- **Data items**
______________________________
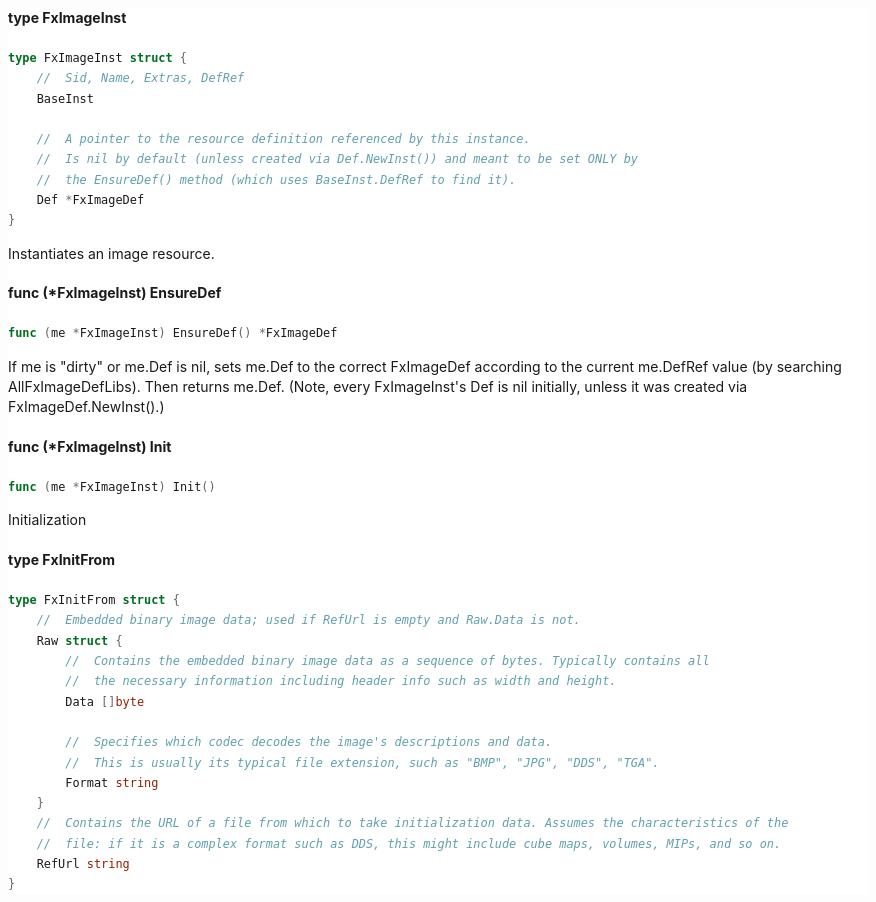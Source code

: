 #### type FxImageInst

```go
type FxImageInst struct {
	//	Sid, Name, Extras, DefRef
	BaseInst

	//	A pointer to the resource definition referenced by this instance.
	//	Is nil by default (unless created via Def.NewInst()) and meant to be set ONLY by
	//	the EnsureDef() method (which uses BaseInst.DefRef to find it).
	Def *FxImageDef
}
```

Instantiates an image resource.

#### func (*FxImageInst) EnsureDef

```go
func (me *FxImageInst) EnsureDef() *FxImageDef
```
If me is "dirty" or me.Def is nil, sets me.Def to the correct FxImageDef
according to the current me.DefRef value (by searching AllFxImageDefLibs). Then
returns me.Def. (Note, every FxImageInst's Def is nil initially, unless it was
created via FxImageDef.NewInst().)

#### func (*FxImageInst) Init

```go
func (me *FxImageInst) Init()
```
Initialization

#### type FxInitFrom

```go
type FxInitFrom struct {
	//	Embedded binary image data; used if RefUrl is empty and Raw.Data is not.
	Raw struct {
		//	Contains the embedded binary image data as a sequence of bytes. Typically contains all
		//	the necessary information including header info such as width and height.
		Data []byte

		//	Specifies which codec decodes the image's descriptions and data.
		//	This is usually its typical file extension, such as "BMP", "JPG", "DDS", "TGA".
		Format string
	}
	//	Contains the URL of a file from which to take initialization data. Assumes the characteristics of the
	//	file: if it is a complex format such as DDS, this might include cube maps, volumes, MIPs, and so on.
	RefUrl string
}
```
______________________________
- **YOUR TASK**
Please reproduce each entry above word for word and keep the pictures out of the copy.

- **TASK RESULT**
Source code

: #### type FxImageInst

```go
type FxImageInst struct {
	//	Sid, Name, Extras, DefRef
	BaseInst

	//	A pointer to the resource definition referenced by this instance.
	//	Is nil by default (unless created via Def.NewInst()) and meant to be set ONLY by
	//	the EnsureDef() method (which uses BaseInst.DefRef to find it).
	Def *FxImageDef
}
```

Instantiates an image resource.

#### func (*FxImageInst) EnsureDef

```go
func (me *FxImageInst) EnsureDef() *FxImageDef
```
If me is "dirty" or me.Def is nil, sets me.Def to the correct FxImageDef
according to the current me.DefRef value (by searching AllFxImageDefLibs). Then
returns me.Def. (Note, every FxImageInst's Def is nil initially, unless it was
created via FxImageDef.NewInst().)

#### func (*FxImageInst) Init

```go
func (me *FxImageInst) Init()
```
Initialization

#### type FxInitFrom

```go
type FxInitFrom struct {
	//	Embedded binary image data; used if RefUrl is empty and Raw.Data is not.
	Raw struct {
		//	Contains the embedded binary image data as a sequence of bytes. Typically contains all
		//	the necessary information including header info such as width and height.
		Data []byte

		//	Specifies which codec decodes the image's descriptions and data.
		//	This is usually its typical file extension, such as "BMP", "JPG", "DDS", "TGA".
		Format string
	}
	//	Contains the URL of a file from which to take initialization data. Assumes the characteristics of the
	//	file: if it is a complex format such as DDS, this might include cube maps, volumes, MIPs, and so on.
	RefUrl string
}
```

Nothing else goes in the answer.